Reporters Without Borders (RSF) welcomes the news of investigative journalist Afgan Mukhtarli’s release from prison in Azerbaijan and his safe arrival in Germany. Mukhtarli was abducted from Georgia in 2017 and brought back to his native country Azerbaijan, where he was sentenced to six years in prison in early 2018. On 17 March, a Baku court ordered his release and he was finally reunited with his wife and child in Berlin later that day. RSF had advocated intensely for Mukhtarli’s release ever since his abduction.


"We thank all those who worked tirelessly for Afgan Mukhtarli’s release and departure from Azerbaijan," said RSF Germany’s executive director Christian Mihr, who was among those greeting the journalist upon his arrival at Berlin’s Schoenefeld airport. He also emphasized the importance of working for the release of all other journalists still imprisoned in Azerbaijan. "Afgan Mukhtarli’s release cannot conceal the brutality employed by president Ilham Aliyev against many more journalists who have denounced the regime’s corruption, nepotism and human rights violations. While this case may be unusually dramatic, it is also indicative of the merciless repression of media freedoms in Azerbaijan."


Fled to Georgia after threats and abducted from there


Mukhtarli and his wife, journalist Leyla Mustafayeva, had fled to neighboring Georgia in 2015 after receiving threats in Azerbaijan for their investigations into government corruption. Like many other critics of the Aliyev regime, they were hoping to find safety in Georgia’s liberal-leaning capital Tbilisi. 

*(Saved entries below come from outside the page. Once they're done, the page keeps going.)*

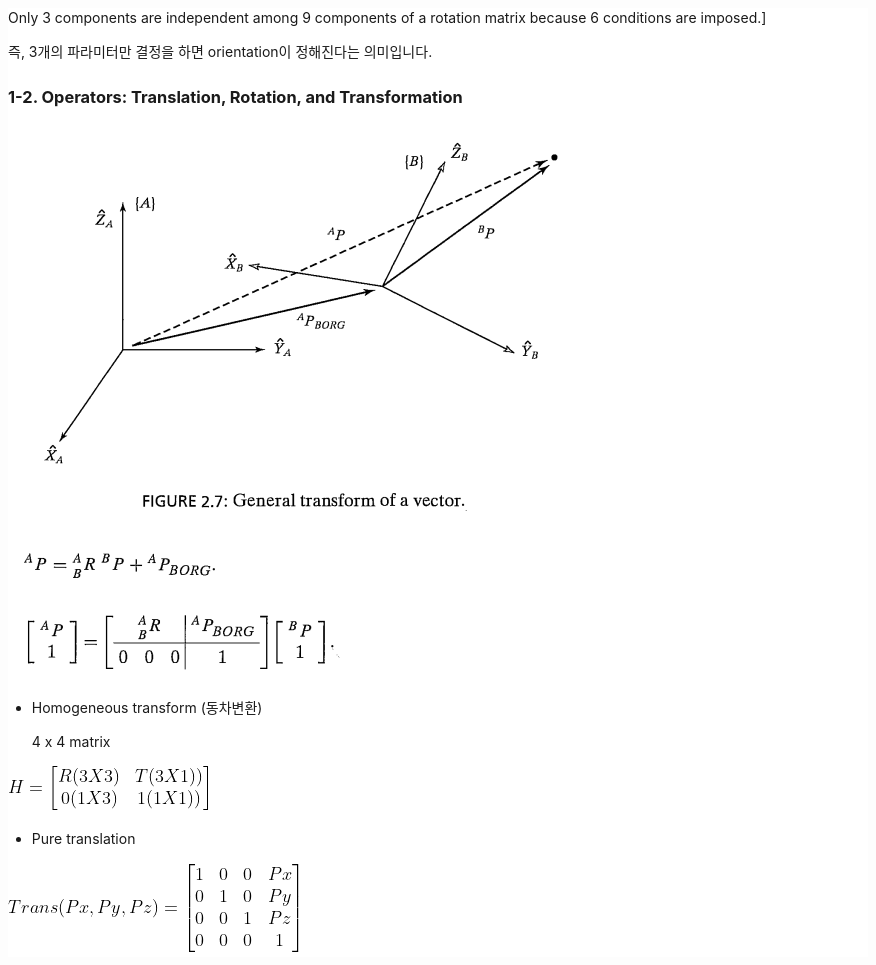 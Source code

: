   Only 3 components are independent among 9 components of a rotation matrix because 6 conditions are imposed.]

  즉, 3개의 파라미터만 결정을 하면 orientation이 정해진다는 의미입니다.



### 1-2.  Operators: Translation, Rotation, and Transformation

![image-20210703222058469](../img/robotics-01_img10.png)

![image-20210703222058469](../img/robotics-01_img11.png)

![image-20210703222058469](../img/robotics-01_img12.png)

- Homogeneous transform (동차변환) 

  4 x 4 matrix

![image-20210703222058469](../img/latex7.gif)

- Pure translation

![image-20210703222058469](../img/latex11.gif)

In the Fall of 2016, Mukhtarli turned to RSF for support after Georgia’s authorities refused to issue a residence permit for his wife, quoting concerns for the country’s safety. On 29 May 2017, Mukhtarli was brutally kidnapped near his Tbilisi home. His abductors stuffed 10,000 euros into his pockets at the Azerbaijani border. On 12 January 2018, a court in Balakan then sentenced Mukhtarli to six years in prison on trumped up charges of smuggling, crossing the border illegally and refusing to comply with police instructions.


His wife and daughter left Georgia in late 2017, after they began receiving threats themselves. With the support of RSF, Mustafayeva successfully applied for political asylum in Germany. Despite calls by local civil society for a full investigation, Georgia has never provided a conclusive explanation for the possible role played by Georgian authorities in Mukhtarli’s abduction. 


While in prison in Azerbaijan, authorities isolated Mukhtarli by limiting visits and alienating him from his fellow inmates. On 20 September 2019, his lawyer was searched by police upon entering Mukhtarli’s cell and was locked up for 45 minutes, while prison guards seized and read his notes. Mukhtarli began a hunger-strike, to protest the ill-treatment by police of himself and his lawyer.


Azerbaijan ranks 166th out of 180 countries on RSF’s World Press Freedom Index. The country’s leading critical media outlets have been silenced or have had to relocate abroad, the main independent websites are blocked and at least five journalists are currently in prison.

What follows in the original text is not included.